Sur les frais liés au litige :
8. Il n’y a pas lieu de mettre à la charge de l’État la somme demandée par Mme B au titre des dispositions de l’article L.761-1 du code de justice administrative et 37 de la loi du 10 juillet 1991.
D É C I D E :
Article 1er : La décision par laquelle le préfet des Hauts-de-Seine a implicitement rejeté la demande de titre de séjour de Mme B est annulée.
Article 2 : Il est enjoint au préfet des Hauts-de-Seine de procéder à un nouvel examen de la demande de Mme B dans un délai de deux mois à compter du présent jugement, et de la munir dans cette attente d’un document provisoire de séjour.
Article 3 : Le surplus des conclusions de la requête est rejeté.
Article 4 : Le présent jugement sera notifié à Mme A B et au préfet des Hauts-de-Seine.

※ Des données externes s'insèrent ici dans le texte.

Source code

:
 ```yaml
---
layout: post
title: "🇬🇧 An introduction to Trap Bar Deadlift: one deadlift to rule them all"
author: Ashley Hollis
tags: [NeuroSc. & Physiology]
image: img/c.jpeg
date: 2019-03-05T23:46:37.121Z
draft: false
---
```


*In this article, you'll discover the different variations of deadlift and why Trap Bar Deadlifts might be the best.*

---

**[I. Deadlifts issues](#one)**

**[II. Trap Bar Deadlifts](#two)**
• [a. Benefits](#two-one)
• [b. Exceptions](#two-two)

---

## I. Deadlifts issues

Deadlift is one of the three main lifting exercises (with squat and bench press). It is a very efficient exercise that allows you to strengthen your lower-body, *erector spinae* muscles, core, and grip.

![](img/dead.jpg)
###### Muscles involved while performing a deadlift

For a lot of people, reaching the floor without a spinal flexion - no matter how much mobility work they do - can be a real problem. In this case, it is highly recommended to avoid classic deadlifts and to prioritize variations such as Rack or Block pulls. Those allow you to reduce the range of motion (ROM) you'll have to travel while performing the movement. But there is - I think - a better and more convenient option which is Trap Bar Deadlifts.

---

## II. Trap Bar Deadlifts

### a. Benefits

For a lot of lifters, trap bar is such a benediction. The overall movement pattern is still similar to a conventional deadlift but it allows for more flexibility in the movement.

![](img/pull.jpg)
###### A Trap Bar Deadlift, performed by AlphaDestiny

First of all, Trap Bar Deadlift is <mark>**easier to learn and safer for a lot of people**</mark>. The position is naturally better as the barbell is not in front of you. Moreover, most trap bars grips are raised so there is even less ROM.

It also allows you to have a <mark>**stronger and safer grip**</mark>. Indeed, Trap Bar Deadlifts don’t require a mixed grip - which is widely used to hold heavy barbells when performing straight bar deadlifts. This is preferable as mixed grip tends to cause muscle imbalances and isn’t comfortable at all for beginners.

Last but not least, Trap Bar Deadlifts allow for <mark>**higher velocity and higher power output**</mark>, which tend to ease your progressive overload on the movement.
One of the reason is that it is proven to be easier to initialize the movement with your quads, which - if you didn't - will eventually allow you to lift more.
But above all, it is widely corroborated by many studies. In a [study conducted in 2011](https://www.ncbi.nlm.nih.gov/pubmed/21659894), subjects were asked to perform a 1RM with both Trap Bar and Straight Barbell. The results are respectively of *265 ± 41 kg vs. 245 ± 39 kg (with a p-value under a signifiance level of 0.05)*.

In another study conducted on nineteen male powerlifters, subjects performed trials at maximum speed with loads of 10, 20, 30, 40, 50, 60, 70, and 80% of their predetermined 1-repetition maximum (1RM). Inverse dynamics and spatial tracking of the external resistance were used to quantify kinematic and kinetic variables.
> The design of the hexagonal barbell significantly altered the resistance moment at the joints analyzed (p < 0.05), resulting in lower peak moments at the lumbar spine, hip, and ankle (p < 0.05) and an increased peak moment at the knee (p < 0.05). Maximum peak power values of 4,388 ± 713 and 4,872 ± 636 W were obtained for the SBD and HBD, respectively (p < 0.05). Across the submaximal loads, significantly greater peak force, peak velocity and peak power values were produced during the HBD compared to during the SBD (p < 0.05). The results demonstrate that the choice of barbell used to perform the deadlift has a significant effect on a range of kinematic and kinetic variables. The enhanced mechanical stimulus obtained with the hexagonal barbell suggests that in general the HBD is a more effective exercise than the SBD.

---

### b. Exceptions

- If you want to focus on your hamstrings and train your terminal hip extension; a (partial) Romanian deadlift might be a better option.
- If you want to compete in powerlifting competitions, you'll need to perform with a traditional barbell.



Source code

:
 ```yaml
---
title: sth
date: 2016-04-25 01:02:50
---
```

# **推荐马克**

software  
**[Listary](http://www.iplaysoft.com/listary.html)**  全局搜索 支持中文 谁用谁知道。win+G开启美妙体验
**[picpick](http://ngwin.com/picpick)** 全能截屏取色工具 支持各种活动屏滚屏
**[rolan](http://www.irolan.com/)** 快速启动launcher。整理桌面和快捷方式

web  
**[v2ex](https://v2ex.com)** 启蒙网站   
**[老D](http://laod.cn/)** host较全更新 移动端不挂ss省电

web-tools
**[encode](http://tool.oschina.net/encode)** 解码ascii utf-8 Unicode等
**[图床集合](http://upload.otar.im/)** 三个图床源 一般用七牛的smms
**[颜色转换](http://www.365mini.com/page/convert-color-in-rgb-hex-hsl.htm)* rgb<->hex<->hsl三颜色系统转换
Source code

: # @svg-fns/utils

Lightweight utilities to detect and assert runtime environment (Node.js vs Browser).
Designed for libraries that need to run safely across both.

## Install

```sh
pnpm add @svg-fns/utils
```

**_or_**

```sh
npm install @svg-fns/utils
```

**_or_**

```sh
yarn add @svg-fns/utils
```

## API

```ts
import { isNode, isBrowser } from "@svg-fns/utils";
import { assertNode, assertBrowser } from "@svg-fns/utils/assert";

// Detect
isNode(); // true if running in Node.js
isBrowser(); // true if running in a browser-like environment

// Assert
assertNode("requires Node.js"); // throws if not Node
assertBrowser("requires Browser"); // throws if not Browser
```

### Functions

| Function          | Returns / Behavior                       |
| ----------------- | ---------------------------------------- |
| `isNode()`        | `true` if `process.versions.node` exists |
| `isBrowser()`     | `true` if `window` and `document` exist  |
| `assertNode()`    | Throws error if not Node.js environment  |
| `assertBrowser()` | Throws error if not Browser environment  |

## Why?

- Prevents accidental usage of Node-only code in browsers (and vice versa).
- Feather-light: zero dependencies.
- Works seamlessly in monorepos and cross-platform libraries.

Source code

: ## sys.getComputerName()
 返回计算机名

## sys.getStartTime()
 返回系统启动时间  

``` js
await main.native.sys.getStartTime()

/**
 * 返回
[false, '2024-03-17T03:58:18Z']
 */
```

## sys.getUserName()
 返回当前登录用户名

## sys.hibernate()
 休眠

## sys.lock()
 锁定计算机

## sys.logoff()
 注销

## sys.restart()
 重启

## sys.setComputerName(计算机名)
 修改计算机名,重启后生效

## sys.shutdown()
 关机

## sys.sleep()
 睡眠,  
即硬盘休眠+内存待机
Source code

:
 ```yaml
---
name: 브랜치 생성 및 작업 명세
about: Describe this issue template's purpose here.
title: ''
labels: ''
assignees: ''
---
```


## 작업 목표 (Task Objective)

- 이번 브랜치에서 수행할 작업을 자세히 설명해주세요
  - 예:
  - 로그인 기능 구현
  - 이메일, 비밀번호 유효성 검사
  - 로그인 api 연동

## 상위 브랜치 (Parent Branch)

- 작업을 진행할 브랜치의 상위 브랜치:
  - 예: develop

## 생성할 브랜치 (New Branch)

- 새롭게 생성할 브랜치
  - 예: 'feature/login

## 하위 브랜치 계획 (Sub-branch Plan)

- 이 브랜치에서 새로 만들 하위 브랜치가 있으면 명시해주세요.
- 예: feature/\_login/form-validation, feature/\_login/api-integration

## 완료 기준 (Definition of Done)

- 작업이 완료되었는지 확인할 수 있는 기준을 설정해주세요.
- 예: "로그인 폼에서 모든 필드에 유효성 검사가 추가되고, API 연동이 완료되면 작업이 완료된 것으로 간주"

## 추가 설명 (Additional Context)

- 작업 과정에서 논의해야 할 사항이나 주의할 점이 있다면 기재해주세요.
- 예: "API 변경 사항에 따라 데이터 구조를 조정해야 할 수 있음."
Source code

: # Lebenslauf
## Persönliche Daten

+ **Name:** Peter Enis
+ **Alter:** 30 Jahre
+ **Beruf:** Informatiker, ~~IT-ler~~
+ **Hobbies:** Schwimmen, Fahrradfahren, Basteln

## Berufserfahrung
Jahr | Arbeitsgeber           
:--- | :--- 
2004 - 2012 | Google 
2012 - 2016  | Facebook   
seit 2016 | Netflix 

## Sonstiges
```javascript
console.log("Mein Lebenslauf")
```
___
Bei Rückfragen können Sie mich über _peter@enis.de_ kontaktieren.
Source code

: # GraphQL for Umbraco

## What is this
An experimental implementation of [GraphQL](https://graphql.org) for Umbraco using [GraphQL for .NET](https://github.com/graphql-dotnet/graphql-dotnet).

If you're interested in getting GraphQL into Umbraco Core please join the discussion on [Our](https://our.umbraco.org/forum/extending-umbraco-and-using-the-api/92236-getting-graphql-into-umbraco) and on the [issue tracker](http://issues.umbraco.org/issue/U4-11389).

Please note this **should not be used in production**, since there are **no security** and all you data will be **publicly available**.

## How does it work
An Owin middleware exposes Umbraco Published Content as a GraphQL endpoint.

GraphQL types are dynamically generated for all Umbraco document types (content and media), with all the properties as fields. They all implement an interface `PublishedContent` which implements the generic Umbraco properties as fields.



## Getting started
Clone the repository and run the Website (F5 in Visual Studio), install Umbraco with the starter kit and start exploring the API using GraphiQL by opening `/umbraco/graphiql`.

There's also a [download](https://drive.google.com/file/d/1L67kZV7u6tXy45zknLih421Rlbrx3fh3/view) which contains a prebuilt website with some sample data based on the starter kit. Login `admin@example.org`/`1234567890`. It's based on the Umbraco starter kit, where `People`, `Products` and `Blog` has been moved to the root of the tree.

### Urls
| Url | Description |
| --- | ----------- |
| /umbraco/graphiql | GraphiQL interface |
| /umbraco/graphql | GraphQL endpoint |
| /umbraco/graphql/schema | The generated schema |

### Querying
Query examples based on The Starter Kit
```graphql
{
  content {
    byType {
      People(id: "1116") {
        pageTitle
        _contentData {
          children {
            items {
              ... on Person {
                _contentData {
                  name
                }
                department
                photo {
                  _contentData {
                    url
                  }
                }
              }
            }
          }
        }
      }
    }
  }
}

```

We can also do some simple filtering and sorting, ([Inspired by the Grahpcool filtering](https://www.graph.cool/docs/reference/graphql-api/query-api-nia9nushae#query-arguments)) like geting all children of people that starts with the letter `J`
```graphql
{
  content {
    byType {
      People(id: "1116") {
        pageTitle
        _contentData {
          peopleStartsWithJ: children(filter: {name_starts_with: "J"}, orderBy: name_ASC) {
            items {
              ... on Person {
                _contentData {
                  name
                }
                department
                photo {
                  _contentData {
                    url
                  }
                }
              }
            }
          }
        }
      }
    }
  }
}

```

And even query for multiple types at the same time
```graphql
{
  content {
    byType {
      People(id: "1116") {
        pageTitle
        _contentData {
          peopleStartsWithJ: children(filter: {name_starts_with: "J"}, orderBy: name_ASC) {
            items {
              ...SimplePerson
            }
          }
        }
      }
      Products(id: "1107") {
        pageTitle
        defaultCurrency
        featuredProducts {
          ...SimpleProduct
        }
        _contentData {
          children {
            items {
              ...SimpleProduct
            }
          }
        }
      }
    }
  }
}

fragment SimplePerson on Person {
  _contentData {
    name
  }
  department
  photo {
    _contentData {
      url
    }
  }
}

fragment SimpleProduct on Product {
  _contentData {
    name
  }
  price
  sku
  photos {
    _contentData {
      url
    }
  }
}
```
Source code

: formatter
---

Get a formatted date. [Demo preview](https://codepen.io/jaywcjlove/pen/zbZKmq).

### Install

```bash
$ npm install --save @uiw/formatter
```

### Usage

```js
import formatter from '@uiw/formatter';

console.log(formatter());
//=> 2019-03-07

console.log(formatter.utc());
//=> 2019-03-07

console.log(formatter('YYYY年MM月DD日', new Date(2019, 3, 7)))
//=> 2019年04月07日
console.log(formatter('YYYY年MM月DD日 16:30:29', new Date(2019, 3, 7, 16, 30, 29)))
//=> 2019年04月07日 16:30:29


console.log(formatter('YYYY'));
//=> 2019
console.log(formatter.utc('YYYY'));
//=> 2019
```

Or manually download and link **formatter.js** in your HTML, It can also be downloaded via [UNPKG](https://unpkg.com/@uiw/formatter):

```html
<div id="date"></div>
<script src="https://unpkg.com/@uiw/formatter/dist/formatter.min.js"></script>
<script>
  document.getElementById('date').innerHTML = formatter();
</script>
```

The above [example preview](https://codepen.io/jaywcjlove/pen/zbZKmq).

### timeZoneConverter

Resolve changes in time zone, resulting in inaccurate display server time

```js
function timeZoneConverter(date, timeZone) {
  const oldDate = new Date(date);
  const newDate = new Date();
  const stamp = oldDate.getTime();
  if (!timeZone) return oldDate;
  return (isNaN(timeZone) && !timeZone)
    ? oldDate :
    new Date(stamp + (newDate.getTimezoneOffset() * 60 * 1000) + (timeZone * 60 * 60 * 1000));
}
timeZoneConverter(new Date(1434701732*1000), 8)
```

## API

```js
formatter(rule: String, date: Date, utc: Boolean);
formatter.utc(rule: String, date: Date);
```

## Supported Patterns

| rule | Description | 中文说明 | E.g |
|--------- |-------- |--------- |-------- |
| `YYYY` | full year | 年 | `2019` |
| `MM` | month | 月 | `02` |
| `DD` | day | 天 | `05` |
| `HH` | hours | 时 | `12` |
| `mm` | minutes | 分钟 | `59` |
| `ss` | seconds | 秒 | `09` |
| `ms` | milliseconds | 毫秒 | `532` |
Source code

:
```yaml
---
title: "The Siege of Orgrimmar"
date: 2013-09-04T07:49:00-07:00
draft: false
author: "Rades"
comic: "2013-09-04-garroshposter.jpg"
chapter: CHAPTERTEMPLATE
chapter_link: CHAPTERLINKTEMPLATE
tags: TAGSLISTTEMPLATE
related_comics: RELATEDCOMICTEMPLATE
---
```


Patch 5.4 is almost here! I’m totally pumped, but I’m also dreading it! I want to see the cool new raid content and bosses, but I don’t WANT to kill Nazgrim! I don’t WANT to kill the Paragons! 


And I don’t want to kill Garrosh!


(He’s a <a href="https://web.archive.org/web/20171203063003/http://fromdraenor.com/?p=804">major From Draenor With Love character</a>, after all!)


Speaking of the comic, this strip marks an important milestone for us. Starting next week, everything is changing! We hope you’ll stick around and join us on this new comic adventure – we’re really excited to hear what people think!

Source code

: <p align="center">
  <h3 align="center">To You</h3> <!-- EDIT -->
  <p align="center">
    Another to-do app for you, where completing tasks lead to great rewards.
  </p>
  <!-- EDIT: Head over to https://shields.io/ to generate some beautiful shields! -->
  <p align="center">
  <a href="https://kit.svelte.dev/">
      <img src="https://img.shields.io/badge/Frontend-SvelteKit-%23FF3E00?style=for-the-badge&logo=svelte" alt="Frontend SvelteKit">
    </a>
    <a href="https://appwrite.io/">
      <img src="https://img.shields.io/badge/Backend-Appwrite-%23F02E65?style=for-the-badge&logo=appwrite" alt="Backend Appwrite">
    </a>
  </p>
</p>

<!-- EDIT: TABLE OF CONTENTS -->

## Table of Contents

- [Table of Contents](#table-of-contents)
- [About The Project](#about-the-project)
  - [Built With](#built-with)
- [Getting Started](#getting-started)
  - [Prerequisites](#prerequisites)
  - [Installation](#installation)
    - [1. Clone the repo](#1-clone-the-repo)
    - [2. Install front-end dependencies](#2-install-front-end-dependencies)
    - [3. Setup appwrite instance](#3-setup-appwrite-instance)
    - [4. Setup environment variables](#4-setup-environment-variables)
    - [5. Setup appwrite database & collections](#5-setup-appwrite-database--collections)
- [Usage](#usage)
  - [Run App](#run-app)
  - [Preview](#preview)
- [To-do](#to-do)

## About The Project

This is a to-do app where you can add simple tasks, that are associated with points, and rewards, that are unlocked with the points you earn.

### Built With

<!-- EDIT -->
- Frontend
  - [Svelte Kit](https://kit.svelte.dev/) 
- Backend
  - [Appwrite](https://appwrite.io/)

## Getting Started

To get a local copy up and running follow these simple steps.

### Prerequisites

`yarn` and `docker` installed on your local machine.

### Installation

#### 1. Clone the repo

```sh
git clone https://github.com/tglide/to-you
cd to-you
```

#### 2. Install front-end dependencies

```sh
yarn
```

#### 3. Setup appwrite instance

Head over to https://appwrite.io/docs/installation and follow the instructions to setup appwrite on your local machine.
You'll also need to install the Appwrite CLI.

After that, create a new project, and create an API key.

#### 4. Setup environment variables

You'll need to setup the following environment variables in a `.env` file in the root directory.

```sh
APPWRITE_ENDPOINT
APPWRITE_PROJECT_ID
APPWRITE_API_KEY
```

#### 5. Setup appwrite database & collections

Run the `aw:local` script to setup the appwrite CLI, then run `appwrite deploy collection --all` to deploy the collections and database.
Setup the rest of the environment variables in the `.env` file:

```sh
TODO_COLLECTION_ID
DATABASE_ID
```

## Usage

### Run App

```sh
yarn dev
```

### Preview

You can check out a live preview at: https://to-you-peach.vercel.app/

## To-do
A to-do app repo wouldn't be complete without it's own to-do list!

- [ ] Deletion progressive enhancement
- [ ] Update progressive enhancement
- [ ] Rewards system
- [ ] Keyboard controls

Délibéré après l’audience du 1er avril 2025, à laquelle siégeaient :
M. Huon, président ;
M. Viain, premier conseiller ;
Mme Makri, conseillère.
Rendu public par mise à disposition au greffe le 29 avril 2025.
Le rapporteur,
signé
T. VIAIN
Le président,
signé
C. HUON
La greffière,
signé
A. TAINSA
La République mande et ordonne au préfet des Hauts-de-Seine, en ce qui le concerne, ou à tous commissaires de justice à ce requis en ce qui concerne les voies de droit commun contre les parties privées, de pourvoir à l’exécution du présent jugement.